W głównej walce wieczoru, gali boksu zawodowego w Rzeszowie "Wojak Boxing Night", w wadze ciężkiej spotkali się Artur Szpilka i Taras Bidienko z Ukrainy. Pojedynek zakontraktowany był na dziesięć rund, ale zakończył się zwycięstwem Polaka już po pierwszym starciu.
Bidienko w pierwszej rundzie doznał kontuzji kolana i po przerwie nie był w stanie kontynuować walki. Była to czternasta wygrana Szpilki, a jedenasta przed czasem. Polak, który jest niepokonany na zawodowym ringu, był niepocieszony. Podobnie niezadowoleni byli kibice, licznie zgromadzeni w hali Podpromie, którzy narzekali na tak szybki i nieoczekiwany finał tej konfrontacji Polaka z pięściarzem z Ukrainy.

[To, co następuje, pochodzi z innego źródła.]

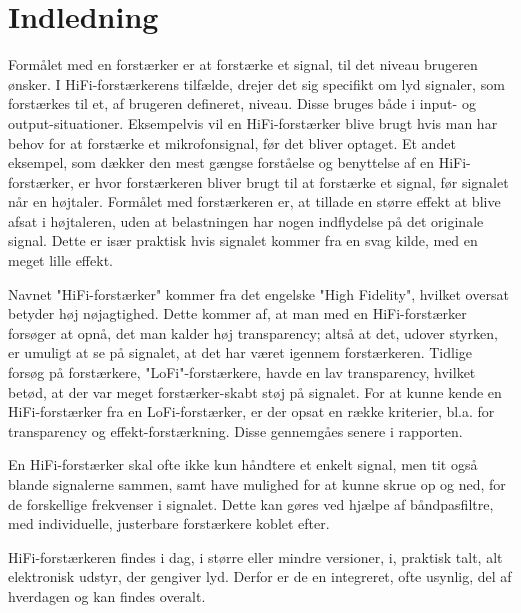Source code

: \chapter{Indledning}
\label{indledning}
Formålet med en forstærker er at forstærke et signal, til det niveau brugeren ønsker. I HiFi-forstærkerens tilfælde, drejer det sig specifikt om lyd signaler, som forstærkes til et, af brugeren defineret, niveau. Disse bruges både i input- og output-situationer. Eksempelvis vil en HiFi-forstærker blive brugt hvis man har behov for at forstærke et mikrofonsignal, før det bliver optaget. Et andet eksempel, som dækker den mest gængse forståelse og benyttelse af en HiFi-forstærker, er hvor forstærkeren bliver brugt til at forstærke et signal, før signalet når en højtaler. Formålet med forstærkeren er, at tillade en større effekt at blive afsat i højtaleren, uden at belastningen har nogen indflydelse på det originale signal. Dette er især praktisk hvis signalet kommer fra en svag kilde, med en meget lille effekt.

Navnet "HiFi-forstærker" kommer fra det engelske "High Fidelity", hvilket oversat betyder høj nøjagtighed. Dette kommer af, at man med en HiFi-forstærker forsøger at opnå, det man kalder høj transparency; altså at det, udover styrken, er umuligt at se på signalet, at det har været igennem forstærkeren. Tidlige forsøg på forstærkere, "LoFi"-forstærkere, havde en lav transparency, hvilket betød, at der var meget forstærker-skabt støj på signalet. For at kunne kende en HiFi-forstærker fra en LoFi-forstærker, er der opsat en række kriterier, bl.a. for transparency og effekt-forstærkning. Disse gennemgåes senere i rapporten.

En HiFi-forstærker skal ofte ikke kun håndtere et enkelt signal, men tit også blande signalerne sammen, samt have mulighed for at kunne skrue op og ned, for de forskellige frekvenser i signalet. Dette kan gøres ved hjælpe af båndpasfiltre, med individuelle, justerbare forstærkere koblet efter.

HiFi-forstærkeren findes i dag, i større eller mindre versioner, i, praktisk talt, alt elektronisk udstyr, der gengiver lyd. Derfor er de en integreret, ofte usynlig, del af hverdagen og kan findes overalt.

W innym ciekawym pojedynku wieczoru Paweł Kołodziej, w wadze junior ciężkiej, wygrał jednogłośnie na punkty z Richardem Hallem z Jamajki. Walka zakontraktowana była na osiem rund. Rywal Polaka, były mistrz świata WBA, znajdował się w dużych tarapatach i nokaut wisiał w powietrzu. W czwartej rundzie Jamajczyk padł na matę, ale dotrwał do końca. Kołodziej odniósł w Rzeszowie 31. zwycięstwo w karierze.